The operational environments in which pressure sensors are required to operate in these applications with high accuracy and repeatability can be very demanding. For example, extreme thermal conditions including thermal shocks in ranges from 160 C to −55 C, exposure to harsh and/or conductive media, withstand high overpressure (proof pressure) cycling without change in calibration and survive high peak (burst) pressures to protect system from potentially catastrophic leaks.
In the case of a pressure sensor that relies upon the use of a pressure transducer (or sense element) consisting of piezoresistive silicon on an etched silicon diaphragm a most cost effective solution for operating in such environments is to use so called “back-side” sensing. With this arrangement the only parts of sensor which are exposed to the media are the electrically isolated cavity side of the pressure transducer, the adhesive used to bond the transducer die to a substrate and finally the substrate itself.
FIG. 1 illustrates a cross sectional view of a prior art direct chip-on-board mounted pressure sensor apparatus 100. The configuration illustrated in FIG. 1 generally includes a pressure transducer/die 102 that is attached to a printed circuit board (PCB) substrate 106 with the assistance of a die-attach adhesive 104. The bottom portion of the pressure sensor apparatus 100 includes a housing 108. A top cover 105 or protective portion is also included. The configuration depicted in FIG. 1 is generally presented for background and edification purposes only and is not considered a limiting feature of the disclosed embodiments.
For such a design to operate reliably under the conditions described above typically requires the use of attach materials which have high strength and chemical resistance. The rigid mounting of stress sensitive die (e.g., pressure transducer or pressure sense element) onto a substrate where there is large mismatch in thermal expansion coefficient between the die and the substrate can introduce high levels of package stress, which can result in output errors, non-repeatability and potentially, mechanical damage.

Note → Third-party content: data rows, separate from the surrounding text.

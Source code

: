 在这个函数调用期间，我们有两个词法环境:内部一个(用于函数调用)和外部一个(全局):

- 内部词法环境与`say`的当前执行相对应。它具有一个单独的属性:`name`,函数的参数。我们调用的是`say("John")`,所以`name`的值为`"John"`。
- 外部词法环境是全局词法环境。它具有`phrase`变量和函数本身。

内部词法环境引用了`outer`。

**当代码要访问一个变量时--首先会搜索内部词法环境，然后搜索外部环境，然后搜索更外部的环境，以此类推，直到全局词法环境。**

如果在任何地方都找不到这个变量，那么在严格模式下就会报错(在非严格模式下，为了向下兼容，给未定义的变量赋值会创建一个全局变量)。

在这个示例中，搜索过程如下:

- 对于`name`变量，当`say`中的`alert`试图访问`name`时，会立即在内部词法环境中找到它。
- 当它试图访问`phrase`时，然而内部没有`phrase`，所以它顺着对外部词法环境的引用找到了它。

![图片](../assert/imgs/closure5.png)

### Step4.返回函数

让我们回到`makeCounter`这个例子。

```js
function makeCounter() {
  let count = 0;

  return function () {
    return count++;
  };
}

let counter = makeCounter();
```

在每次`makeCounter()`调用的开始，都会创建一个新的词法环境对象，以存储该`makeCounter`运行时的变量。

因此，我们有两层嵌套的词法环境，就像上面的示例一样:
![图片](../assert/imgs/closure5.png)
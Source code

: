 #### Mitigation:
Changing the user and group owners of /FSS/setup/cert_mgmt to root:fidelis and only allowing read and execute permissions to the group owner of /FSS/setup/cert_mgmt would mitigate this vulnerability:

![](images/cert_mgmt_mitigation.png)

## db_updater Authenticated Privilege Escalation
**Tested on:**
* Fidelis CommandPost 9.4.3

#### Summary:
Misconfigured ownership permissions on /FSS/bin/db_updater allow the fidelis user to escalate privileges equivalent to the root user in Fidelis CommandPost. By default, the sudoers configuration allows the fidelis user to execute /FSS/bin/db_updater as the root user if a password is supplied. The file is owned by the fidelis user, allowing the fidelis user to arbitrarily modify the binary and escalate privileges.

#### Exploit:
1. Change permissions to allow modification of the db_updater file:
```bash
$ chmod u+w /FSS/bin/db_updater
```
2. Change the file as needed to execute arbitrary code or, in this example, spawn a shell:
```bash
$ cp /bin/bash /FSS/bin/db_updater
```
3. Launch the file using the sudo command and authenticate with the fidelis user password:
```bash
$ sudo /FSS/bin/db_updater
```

Pressure sensor apparatus 100 depicted in FIG. 1 is an example of a device in which a large mismatch in the thermal expansion coefficient between the die and substrate can exist. Also under extreme operating conditions stress can be transferred into the substrate from outer packaging such as encapsulation. These stresses can be transferred into the die attach adhesive and the pressure transducer itself. The resulting high levels of stress at or near the pressure transducer can cause non-repeatability errors due to effects such as creep, larger thermal errors (for example temperature coefficient of offset) and even destructive levels of mechanical stress. It is therefore believed that a solution to these problems lies in the implementation of an improved pressure sensors method and apparatus, which is disclosed in greater detail herein.